Search the material for the word "going" and report each line where it turns up.

----------------------------------------

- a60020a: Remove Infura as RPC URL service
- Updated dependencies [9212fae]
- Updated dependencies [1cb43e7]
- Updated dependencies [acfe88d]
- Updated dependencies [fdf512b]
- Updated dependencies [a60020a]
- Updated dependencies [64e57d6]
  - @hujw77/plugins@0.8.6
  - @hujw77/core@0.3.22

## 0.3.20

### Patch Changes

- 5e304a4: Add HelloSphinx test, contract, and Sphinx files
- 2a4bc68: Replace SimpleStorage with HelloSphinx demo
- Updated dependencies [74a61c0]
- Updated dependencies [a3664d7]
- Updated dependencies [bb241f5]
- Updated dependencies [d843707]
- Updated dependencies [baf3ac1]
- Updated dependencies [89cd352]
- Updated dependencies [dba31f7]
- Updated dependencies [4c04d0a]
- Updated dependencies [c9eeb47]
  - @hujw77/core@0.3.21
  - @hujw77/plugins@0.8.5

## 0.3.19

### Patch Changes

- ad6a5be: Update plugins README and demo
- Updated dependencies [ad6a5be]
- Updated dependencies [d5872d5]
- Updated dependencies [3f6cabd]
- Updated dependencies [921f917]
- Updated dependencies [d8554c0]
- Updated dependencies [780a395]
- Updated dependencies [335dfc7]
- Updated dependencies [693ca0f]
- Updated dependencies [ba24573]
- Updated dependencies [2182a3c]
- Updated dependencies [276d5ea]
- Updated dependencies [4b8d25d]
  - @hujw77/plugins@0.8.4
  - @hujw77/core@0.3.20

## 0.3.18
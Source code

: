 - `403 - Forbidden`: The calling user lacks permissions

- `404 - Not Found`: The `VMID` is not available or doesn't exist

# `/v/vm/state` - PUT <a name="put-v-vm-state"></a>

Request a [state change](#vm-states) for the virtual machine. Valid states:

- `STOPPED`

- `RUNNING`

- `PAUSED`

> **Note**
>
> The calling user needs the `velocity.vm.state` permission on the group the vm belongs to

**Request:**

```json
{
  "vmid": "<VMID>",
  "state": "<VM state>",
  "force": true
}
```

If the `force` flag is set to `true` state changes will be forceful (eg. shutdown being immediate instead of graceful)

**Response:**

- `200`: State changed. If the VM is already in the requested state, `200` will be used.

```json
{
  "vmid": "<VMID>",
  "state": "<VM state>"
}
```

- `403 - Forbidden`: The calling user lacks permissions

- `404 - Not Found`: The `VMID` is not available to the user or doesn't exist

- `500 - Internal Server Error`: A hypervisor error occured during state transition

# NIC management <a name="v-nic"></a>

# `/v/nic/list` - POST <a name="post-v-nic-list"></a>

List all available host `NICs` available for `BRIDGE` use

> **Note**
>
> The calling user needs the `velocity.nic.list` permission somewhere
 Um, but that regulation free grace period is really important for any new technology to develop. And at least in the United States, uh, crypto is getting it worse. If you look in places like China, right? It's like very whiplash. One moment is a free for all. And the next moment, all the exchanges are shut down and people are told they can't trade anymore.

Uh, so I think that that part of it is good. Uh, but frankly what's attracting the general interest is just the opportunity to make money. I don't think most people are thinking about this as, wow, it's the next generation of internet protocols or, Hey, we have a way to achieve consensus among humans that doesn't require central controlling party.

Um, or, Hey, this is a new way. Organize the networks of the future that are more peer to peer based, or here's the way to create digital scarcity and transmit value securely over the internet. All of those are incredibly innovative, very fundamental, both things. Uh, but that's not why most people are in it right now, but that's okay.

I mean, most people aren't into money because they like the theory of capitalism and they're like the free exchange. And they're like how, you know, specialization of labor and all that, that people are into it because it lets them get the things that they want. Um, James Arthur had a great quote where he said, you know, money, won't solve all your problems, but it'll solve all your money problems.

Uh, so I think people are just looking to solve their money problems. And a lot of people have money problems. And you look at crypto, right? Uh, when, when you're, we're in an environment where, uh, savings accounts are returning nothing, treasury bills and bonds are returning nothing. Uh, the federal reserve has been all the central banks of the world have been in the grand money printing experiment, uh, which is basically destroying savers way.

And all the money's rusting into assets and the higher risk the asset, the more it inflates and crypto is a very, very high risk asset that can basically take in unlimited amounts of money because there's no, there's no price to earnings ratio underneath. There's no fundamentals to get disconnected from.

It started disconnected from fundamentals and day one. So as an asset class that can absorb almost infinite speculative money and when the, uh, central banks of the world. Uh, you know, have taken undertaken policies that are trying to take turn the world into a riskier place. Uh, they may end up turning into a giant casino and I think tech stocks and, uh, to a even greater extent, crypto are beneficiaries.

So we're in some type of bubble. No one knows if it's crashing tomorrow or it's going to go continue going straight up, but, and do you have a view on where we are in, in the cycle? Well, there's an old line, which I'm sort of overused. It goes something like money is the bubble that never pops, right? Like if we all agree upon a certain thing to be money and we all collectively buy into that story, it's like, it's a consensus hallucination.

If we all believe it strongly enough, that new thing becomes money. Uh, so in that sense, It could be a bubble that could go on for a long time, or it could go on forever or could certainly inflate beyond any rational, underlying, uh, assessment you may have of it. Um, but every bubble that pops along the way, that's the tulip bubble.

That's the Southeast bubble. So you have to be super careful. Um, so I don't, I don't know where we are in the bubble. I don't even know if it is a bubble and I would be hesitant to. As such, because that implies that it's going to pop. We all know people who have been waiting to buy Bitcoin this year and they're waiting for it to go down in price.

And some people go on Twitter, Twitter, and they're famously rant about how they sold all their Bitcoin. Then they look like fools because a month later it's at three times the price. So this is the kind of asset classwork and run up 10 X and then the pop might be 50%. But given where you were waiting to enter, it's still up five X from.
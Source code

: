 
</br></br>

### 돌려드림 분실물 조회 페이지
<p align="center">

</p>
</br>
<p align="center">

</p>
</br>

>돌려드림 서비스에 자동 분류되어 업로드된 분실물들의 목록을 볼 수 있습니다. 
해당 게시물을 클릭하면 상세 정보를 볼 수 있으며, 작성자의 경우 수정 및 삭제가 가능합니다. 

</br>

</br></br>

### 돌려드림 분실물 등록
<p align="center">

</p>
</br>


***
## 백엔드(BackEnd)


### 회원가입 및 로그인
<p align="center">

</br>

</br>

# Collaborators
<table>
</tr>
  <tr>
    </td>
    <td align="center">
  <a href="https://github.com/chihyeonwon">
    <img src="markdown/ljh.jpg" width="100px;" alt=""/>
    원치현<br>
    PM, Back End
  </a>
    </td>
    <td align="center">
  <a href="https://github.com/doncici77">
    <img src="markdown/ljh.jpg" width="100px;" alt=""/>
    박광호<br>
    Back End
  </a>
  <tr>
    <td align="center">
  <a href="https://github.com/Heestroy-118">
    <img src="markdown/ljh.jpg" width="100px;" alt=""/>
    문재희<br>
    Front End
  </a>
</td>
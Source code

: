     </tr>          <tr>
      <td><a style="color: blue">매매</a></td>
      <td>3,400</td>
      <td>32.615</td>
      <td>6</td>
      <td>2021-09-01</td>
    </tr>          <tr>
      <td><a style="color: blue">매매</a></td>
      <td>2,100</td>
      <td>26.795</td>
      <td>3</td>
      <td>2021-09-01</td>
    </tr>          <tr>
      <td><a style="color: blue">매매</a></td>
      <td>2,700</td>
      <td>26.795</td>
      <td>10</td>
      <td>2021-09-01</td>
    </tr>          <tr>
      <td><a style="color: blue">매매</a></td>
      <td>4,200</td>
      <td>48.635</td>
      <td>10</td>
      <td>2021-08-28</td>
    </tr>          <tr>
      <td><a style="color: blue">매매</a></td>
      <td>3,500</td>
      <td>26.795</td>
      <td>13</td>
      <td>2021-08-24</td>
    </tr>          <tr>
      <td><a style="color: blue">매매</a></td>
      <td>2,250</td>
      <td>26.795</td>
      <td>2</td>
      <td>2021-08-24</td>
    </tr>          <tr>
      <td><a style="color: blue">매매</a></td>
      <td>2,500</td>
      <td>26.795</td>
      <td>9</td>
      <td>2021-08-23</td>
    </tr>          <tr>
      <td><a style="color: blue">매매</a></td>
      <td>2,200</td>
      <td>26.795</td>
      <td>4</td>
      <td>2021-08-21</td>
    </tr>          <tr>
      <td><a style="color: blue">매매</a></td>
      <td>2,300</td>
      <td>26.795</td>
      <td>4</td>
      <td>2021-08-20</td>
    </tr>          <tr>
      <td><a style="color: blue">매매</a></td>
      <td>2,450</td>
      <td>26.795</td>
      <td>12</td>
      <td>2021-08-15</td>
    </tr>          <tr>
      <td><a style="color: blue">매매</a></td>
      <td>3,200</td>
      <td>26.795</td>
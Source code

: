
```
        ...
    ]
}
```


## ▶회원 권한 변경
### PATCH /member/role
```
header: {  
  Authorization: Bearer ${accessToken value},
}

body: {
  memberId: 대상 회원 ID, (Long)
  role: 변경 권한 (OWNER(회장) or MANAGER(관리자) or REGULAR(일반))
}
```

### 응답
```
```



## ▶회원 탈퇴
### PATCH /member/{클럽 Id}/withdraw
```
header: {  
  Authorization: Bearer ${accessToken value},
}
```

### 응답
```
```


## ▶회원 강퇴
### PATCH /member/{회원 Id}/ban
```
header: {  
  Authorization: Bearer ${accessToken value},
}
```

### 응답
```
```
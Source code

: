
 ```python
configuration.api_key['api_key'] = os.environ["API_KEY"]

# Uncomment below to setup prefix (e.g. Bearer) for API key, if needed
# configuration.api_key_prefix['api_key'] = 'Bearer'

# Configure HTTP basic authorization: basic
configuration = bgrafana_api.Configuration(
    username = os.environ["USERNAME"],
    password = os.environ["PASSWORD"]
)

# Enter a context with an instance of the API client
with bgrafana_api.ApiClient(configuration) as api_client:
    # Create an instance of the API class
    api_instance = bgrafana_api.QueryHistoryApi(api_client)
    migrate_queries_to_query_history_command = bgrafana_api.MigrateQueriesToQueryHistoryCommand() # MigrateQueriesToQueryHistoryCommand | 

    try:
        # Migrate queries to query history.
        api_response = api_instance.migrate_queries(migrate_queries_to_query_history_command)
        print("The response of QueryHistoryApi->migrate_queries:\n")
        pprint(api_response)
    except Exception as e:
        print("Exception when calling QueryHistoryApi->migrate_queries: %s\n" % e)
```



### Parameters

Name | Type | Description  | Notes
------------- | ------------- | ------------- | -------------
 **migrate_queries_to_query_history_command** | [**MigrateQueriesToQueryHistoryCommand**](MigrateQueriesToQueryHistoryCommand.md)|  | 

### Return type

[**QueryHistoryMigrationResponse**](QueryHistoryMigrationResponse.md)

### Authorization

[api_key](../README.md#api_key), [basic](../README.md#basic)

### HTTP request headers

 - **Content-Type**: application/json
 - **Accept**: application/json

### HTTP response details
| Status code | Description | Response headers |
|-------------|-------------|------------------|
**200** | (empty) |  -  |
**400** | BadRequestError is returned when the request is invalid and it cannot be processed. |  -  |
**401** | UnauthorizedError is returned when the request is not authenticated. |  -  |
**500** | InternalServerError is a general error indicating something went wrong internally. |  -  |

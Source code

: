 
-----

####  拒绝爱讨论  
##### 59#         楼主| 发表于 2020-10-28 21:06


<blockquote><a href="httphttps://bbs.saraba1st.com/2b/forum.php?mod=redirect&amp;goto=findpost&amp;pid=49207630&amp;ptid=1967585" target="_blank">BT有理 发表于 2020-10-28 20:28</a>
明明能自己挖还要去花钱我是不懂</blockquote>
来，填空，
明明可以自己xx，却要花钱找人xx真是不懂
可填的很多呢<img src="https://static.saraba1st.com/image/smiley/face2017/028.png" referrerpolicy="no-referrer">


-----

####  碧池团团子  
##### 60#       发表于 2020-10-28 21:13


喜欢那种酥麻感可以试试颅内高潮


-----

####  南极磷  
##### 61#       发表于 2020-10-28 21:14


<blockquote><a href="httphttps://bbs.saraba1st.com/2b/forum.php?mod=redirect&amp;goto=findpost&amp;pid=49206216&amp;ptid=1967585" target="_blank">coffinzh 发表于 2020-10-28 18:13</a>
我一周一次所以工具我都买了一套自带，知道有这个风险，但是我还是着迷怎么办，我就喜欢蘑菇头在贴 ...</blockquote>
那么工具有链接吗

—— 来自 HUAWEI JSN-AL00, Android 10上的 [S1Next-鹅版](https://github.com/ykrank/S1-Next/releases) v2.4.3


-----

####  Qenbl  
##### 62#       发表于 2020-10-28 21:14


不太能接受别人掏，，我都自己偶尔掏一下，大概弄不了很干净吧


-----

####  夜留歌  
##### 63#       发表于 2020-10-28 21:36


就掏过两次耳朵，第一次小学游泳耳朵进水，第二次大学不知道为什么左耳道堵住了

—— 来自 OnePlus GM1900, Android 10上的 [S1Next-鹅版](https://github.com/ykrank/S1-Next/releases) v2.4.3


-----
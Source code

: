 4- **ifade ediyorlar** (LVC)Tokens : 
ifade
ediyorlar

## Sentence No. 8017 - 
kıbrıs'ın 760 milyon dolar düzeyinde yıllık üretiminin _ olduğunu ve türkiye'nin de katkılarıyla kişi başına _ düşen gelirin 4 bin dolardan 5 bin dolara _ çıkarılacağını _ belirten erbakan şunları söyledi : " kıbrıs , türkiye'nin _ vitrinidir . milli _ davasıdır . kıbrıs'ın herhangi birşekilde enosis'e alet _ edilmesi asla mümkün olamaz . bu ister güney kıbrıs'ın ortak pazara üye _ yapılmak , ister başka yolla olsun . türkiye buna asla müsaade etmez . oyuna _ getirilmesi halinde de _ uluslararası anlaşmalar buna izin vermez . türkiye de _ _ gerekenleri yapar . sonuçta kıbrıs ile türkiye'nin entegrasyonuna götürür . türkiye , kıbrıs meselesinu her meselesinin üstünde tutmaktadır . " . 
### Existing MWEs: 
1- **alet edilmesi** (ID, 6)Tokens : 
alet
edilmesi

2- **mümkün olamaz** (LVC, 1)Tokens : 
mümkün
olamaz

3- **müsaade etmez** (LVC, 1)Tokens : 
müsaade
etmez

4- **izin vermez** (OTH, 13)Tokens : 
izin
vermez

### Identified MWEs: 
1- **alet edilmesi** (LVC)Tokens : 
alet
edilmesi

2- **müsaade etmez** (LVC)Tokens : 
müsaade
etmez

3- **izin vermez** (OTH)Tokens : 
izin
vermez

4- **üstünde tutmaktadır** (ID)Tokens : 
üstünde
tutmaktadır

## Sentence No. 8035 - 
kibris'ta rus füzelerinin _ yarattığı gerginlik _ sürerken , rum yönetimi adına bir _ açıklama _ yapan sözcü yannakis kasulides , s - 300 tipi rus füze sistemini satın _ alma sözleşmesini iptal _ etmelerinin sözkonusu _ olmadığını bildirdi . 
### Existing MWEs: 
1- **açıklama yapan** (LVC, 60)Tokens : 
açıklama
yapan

----------------------------------------

> EXERCISE ANSWER:
So we're in some type of bubble. No one knows if it's crashing tomorrow or it's going to go continue going straight up, but, and do you have a view on where we are in, in the cycle? Well, there's an old line, which I'm sort of overused. It goes something like money is the bubble that never pops, right? Like if we all agree upon a certain thing to be money and we all collectively buy into that story, it's like, it's a consensus hallucination.
That's the Southeast bubble. So you have to be super careful. Um, so I don't, I don't know where we are in the bubble. I don't even know if it is a bubble and I would be hesitant to. As such, because that implies that it's going to pop. We all know people who have been waiting to buy Bitcoin this year and they're waiting for it to go down in price.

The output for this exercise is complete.